Kinsa encourages parents to share children’s symptom data to track illnesses at schools

Kinsa, a digital health company that developed an FDA approved thermometer for smartphones, has added a way to track illnesses and symptoms for schools through a population health component. The goal is to help track and stop the spread of illnesses. Kinsa Groups creates health profiles for schools. It is designed to help parents share […]

Kinsa, a digital health company that developed an FDA approved thermometer for smartphones, has added a way to track illnesses and symptoms for schools through a population health component. The goal is to help track and stop the spread of illnesses.

Kinsa Groups creates health profiles for schools. It is designed to help parents share symptom data about their children anonymously. Parents can share symptom information through the app or their child temperature through the thermometer. They can also use icons symbolizing symptoms such as for chills, diarrhea or a runny nose.

The profiles will show how many children at the school are sick and what symptoms are around the community, such as a sore throat or flu. Given the current concerns over vaccinations, signs of chicken pox or measles are likely to be a high priority for parents.

The information is intended to help parents make choices about when to take their children for a doctor’s visit. Kinsa CEO and founder Inder Singh said that it may eventually share the data with public health groups.
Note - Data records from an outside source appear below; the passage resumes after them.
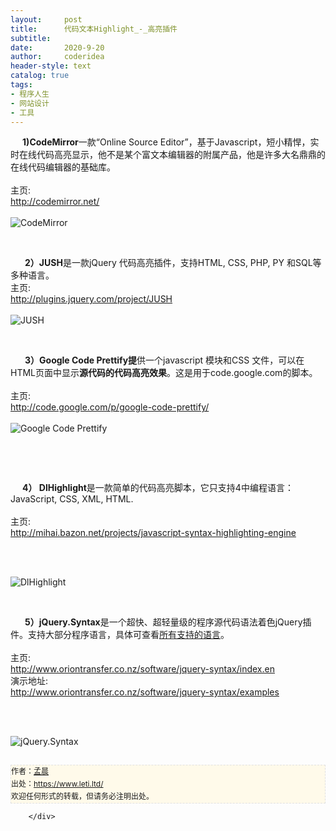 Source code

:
 ```yaml
---
layout:     post
title:      代码文本Highlight_-_高亮插件
subtitle:   
date:       2020-9-20
author:     coderidea
header-style: text
catalog: true
tags:
- 程序人生
- 网站设计
- 工具
--- 
```

<div class="postBody">
			<div id="cnblogs_post_body" class="blogpost-body"><div class="Name">    <strong> 1)CodeMirror</strong>一款“Online Source Editor”，基于Javascript，短小精悍，实时在线代码高亮显示，他不是某个富文本编辑器的附属产品，他是许多大名鼎鼎的在线代码编辑器的基础库。
<div class="tool gray"> </div>
</div>
<div>
<div class="P">
<div class="K">主页:</div>
</div>
<div class="P">
<div class="V"><a href="http://codemirror.net/">http://codemirror.net/</a></div>
</div>
<div class="P">
<div class="K"> </div>
</div>
</div>
<div class="Img"><img src="http://www.open-lib.com/attachment/2010-09-11/15-17-38a.jpg" alt="CodeMirror" /></div>
<div class="Content">
<p> </p>
<div class="Name">     <strong> 2）JUSH</strong>是一款jQuery 代码高亮插件，支持HTML, CSS, PHP, PY 和SQL等多种语言。
<div class="tool gray">主页:</div>
</div>
<div>
<div class="P">
<div class="V"><a href="http://plugins.jquery.com/project/JUSH">http://plugins.jquery.com/project/JUSH</a></div>
</div>
<div class="P">
<div class="K"> </div>
</div>
</div>
<div class="Img"><img src="http://www.open-lib.com/attachment/2010-08-17/20-34-54e.png" alt="JUSH" /></div>
<div class="Content">
<p> </p>
<div class="Name">     <strong> 3）Google Code Prettify提</strong>供一个javascript 模块和CSS 文件，可以在HTML页面中显示<strong>源代码的代码高亮效果</strong>。这是用于code.google.com的脚本。
<div class="tool gray"> </div>
</div>
<div>
<div class="P">
<div class="K">主页:</div>
</div>
<div class="P">
<div class="V"><a href="http://code.google.com/p/google-code-prettify/">http://code.google.com/p/google-code-prettify/</a></div>
</div>
<div class="P">
<div class="K"> </div>
</div>
</div>
<div class="Img"><img src="http://www.open-lib.com/attachment/2010-08-17/20-33-34d.jpg" alt="Google Code Prettify" /></div>
<div class="Content">
<p> </p>
<p> </p>
<div class="Name">    <strong> 4） DlHighlight</strong>是一款简单的代码高亮脚本，它只支持4中编程语言：JavaScript, CSS, XML, HTML.
<div class="tool gray"> </div>
</div>
<div>
<div class="P">
<div class="K">主页:</div>
</div>
<div class="P">
<div class="V"><a href="http://mihai.bazon.net/projects/javascript-syntax-highlighting-engine">http://mihai.bazon.net/projects/javascript-syntax-highlighting-engine</a></div>
</div>
<div class="P">
<div class="K"> </div>
</div>
</div>
<p> </p>
<div class="Img"><img src="http://www.open-lib.com/attachment/2010-08-17/20-29-33c.png" alt="DlHighlight" /></div>
<div class="Content">
<p> </p>
<div class="Name">     <strong> 5）jQuery.Syntax</strong>是一个超快、超轻量级的程序源代码语法着色jQuery插件。支持大部分程序语言，具体可查看<a href="http://www.oriontransfer.co.nz/software/jquery-syntax/examples"><span>所有支持的语言</span></a>。
<div class="tool gray"> </div>
</div>
<div>
<div class="P">
<div class="K">主页:</div>
</div>
<div class="P">
<div class="V"><a href="http://www.oriontransfer.co.nz/software/jquery-syntax/index.en">http://www.oriontransfer.co.nz/software/jquery-syntax/index.en</a></div>
</div>
<div class="P">
<div class="K">演示地址:</div>
<div class="V"><a href="http://www.oriontransfer.co.nz/software/jquery-syntax/examples">http://www.oriontransfer.co.nz/software/jquery-syntax/examples</a></div>
</div>
<div class="P">
<div class="K"> </div>
</div>
</div>
<p> </p>
<div class="Img"><img src="http://www.open-lib.com/attachment/2010-04-27/7-28-59a.jpg" alt="jQuery.Syntax" /></div>
</div>


<div id="ckepop"> </div>
<div>
<p id="PSignature" style="line-height:20px;background:#FFFAEA no-repeat 2% 50%;font-size:12px;border:#e0e0e0 1px dashed;">作者：<a href="https://www.leti.ltd/">孟晨</a> <br /> 出处：<a href="https://www.leti.ltd/">https://www.leti.ltd/</a> <br />欢迎任何形式的转载，但请务必注明出处。</p>
</div>
</div>
</div>
</div></div><div id="MySignature"></div>
<div class="clear"></div>
<div id="blog_post_info_block">
<div id="BlogPostCategory"></div>
<div id="EntryTag"></div>
<div id="blog_post_info">
</div>
<div class="clear"></div>
<div id="post_next_prev"></div>
</div>


		</div>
“We may eventually share the aggregated anonymized (no personal information) trends on whether illness is spreading and in which geographies with public health agencies like the CDC and others.”

He added that the new feature also underscores its mission to help communities detect and respond to spreading illness earlier. Referring to its beta tests, Singh said alerts like area children coming down with strep throat prompted parents to go to a doctor faster to get throat cultures.

The interest in sharing data about local outbreaks of illnesses such as flu has led a few health IT companies to develop apps to make it easier to do. HealthMap, an initiative launched at Boston Children’s, is collaborating with companies and groups to monitor illnesses. It’s working with Yelp to track foodborne illnesses. In a pilot with UberHealth, it used Uber cars to help nurses deliver flu vaccines to individuals at work and at home in New York City. It also adopted and updated Google’s Flu Vaccine Finder to help individuals locate places to get an appropriate vaccine near them.